▸ **Dataset**

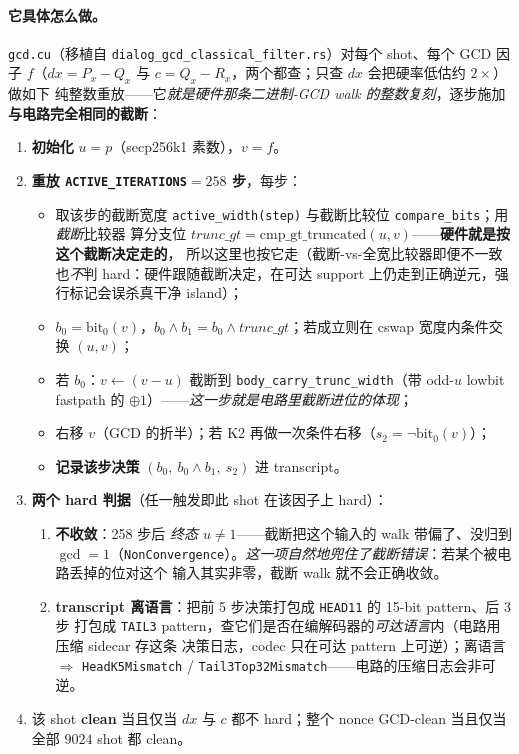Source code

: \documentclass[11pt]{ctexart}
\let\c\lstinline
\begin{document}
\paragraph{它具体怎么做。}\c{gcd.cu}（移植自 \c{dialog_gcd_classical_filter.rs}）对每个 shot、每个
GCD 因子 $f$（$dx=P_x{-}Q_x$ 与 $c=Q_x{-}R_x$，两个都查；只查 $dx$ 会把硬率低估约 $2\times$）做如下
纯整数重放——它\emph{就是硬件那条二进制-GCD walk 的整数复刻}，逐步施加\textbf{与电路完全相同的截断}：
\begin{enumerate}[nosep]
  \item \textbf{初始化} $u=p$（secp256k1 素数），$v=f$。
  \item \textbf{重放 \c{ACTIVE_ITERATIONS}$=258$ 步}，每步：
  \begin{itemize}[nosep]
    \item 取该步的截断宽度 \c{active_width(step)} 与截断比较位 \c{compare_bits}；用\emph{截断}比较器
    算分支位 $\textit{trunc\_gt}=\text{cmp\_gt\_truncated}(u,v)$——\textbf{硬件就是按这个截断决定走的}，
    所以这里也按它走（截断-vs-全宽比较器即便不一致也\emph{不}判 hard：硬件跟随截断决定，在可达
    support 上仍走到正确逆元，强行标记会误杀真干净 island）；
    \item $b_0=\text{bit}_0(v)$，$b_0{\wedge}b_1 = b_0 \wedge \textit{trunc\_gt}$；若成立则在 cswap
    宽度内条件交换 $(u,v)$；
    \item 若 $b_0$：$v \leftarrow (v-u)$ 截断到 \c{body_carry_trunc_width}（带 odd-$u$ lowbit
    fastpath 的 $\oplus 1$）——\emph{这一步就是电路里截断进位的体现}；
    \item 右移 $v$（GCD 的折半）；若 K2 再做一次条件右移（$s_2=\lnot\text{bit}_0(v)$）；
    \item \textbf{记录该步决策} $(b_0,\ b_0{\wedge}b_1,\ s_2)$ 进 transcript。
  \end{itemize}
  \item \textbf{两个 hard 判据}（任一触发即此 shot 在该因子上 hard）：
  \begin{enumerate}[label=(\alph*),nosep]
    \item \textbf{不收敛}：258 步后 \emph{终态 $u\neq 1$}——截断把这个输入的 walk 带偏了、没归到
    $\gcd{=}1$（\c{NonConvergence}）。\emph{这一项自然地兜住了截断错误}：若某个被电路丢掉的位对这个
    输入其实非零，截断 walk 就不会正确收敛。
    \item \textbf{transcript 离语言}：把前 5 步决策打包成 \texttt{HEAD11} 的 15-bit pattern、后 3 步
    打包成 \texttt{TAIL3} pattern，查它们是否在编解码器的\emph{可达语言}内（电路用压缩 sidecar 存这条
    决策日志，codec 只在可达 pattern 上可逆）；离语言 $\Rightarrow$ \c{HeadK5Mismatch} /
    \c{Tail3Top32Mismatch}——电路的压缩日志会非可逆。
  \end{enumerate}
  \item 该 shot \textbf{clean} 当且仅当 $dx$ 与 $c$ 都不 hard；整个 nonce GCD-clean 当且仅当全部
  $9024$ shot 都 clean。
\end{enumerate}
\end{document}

▸ **Instructions for the task**
The answer must consist of the lines from the one with "s_2)$ 进 transcript。" through the final line of the entries above, exactly as they are, and nothing else.

▸ **Task solution**
    \item \textbf{记录该步决策} $(b_0,\ b_0{\wedge}b_1,\ s_2)$ 进 transcript。
  \end{itemize}
  \item \textbf{两个 hard 判据}（任一触发即此 shot 在该因子上 hard）：
  \begin{enumerate}[label=(\alph*),nosep]
    \item \textbf{不收敛}：258 步后 \emph{终态 $u\neq 1$}——截断把这个输入的 walk 带偏了、没归到
    $\gcd{=}1$（\c{NonConvergence}）。\emph{这一项自然地兜住了截断错误}：若某个被电路丢掉的位对这个
    输入其实非零，截断 walk 就不会正确收敛。
    \item \textbf{transcript 离语言}：把前 5 步决策打包成 \texttt{HEAD11} 的 15-bit pattern、后 3 步
    打包成 \texttt{TAIL3} pattern，查它们是否在编解码器的\emph{可达语言}内（电路用压缩 sidecar 存这条
    决策日志，codec 只在可达 pattern 上可逆）；离语言 $\Rightarrow$ \c{HeadK5Mismatch} /
    \c{Tail3Top32Mismatch}——电路的压缩日志会非可逆。
  \end{enumerate}
  \item 该 shot \textbf{clean} 当且仅当 $dx$ 与 $c$ 都不 hard；整个 nonce GCD-clean 当且仅当全部
  $9024$ shot 都 clean。
\end{enumerate}
\end{document}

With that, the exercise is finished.